**Assigned task:**
In the entries below, find the lines that contain the word "must" and copy them.

Pictures paired with source code
..........

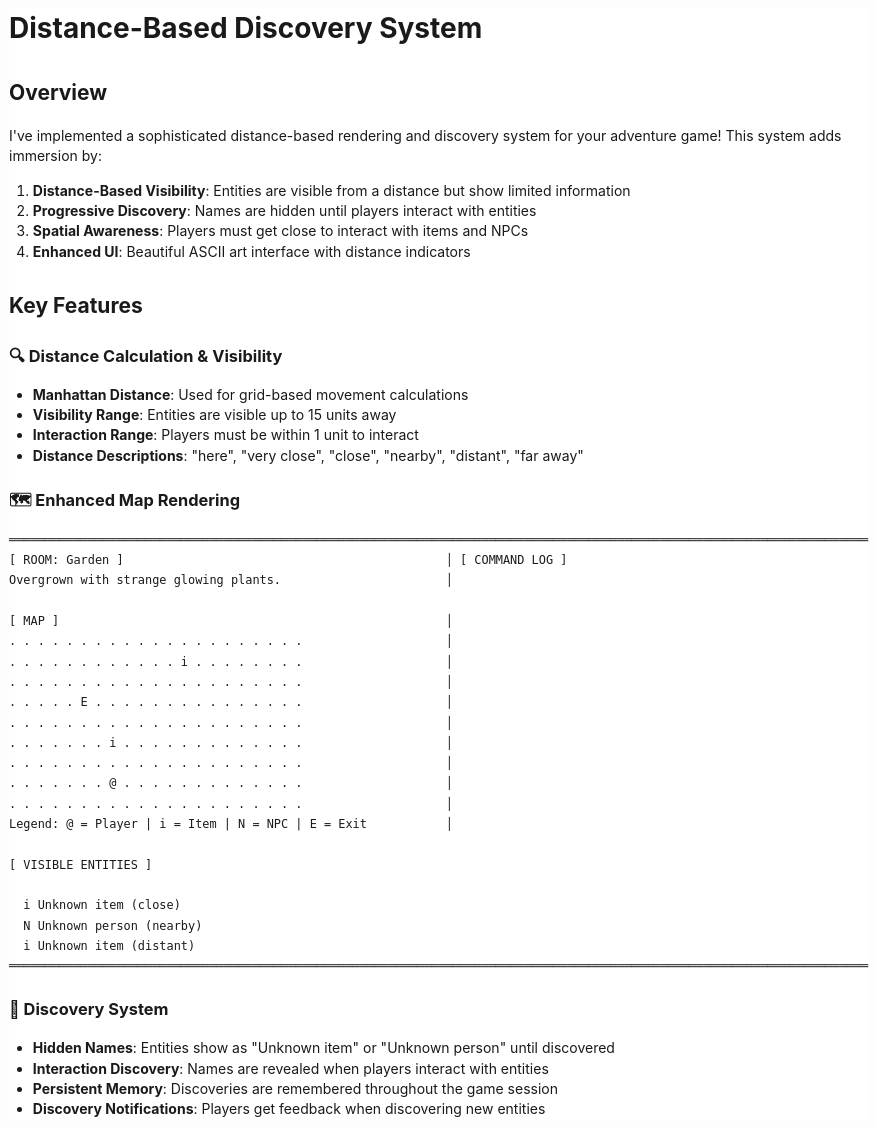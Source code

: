 # Distance-Based Discovery System

## Overview

I've implemented a sophisticated distance-based rendering and discovery system for your adventure game! This system adds immersion by:

1. **Distance-Based Visibility**: Entities are visible from a distance but show limited information
2. **Progressive Discovery**: Names are hidden until players interact with entities
3. **Spatial Awareness**: Players must get close to interact with items and NPCs
4. **Enhanced UI**: Beautiful ASCII art interface with distance indicators

## Key Features

### 🔍 Distance Calculation & Visibility
- **Manhattan Distance**: Used for grid-based movement calculations
- **Visibility Range**: Entities are visible up to 15 units away
- **Interaction Range**: Players must be within 1 unit to interact
- **Distance Descriptions**: "here", "very close", "close", "nearby", "distant", "far away"

### 🗺️ Enhanced Map Rendering
```
════════════════════════════════════════════════════════════════════════════════════════════════════════════════════════
[ ROOM: Garden ]                                             │ [ COMMAND LOG ]
Overgrown with strange glowing plants.                       │

[ MAP ]                                                      │
. . . . . . . . . . . . . . . . . . . . .                    │ 
. . . . . . . . . . . . i . . . . . . . .                    │ 
. . . . . . . . . . . . . . . . . . . . .                    │ 
. . . . . E . . . . . . . . . . . . . . .                    │ 
. . . . . . . . . . . . . . . . . . . . .                    │ 
. . . . . . . i . . . . . . . . . . . . .                    │ 
. . . . . . . . . . . . . . . . . . . . .                    │ 
. . . . . . . @ . . . . . . . . . . . . .                    │ 
. . . . . . . . . . . . . . . . . . . . .                    │ 
Legend: @ = Player | i = Item | N = NPC | E = Exit           │

[ VISIBLE ENTITIES ]

  i Unknown item (close)
  N Unknown person (nearby)
  i Unknown item (distant)
════════════════════════════════════════════════════════════════════════════════════════════════════════════════════════
```

### 🎯 Discovery System
- **Hidden Names**: Entities show as "Unknown item" or "Unknown person" until discovered
- **Interaction Discovery**: Names are revealed when players interact with entities
- **Persistent Memory**: Discoveries are remembered throughout the game session
- **Discovery Notifications**: Players get feedback when discovering new entities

..........

**Solution to the exercise:**
3. **Spatial Awareness**: Players must get close to interact with items and NPCs
- **Interaction Range**: Players must be within 1 unit to interact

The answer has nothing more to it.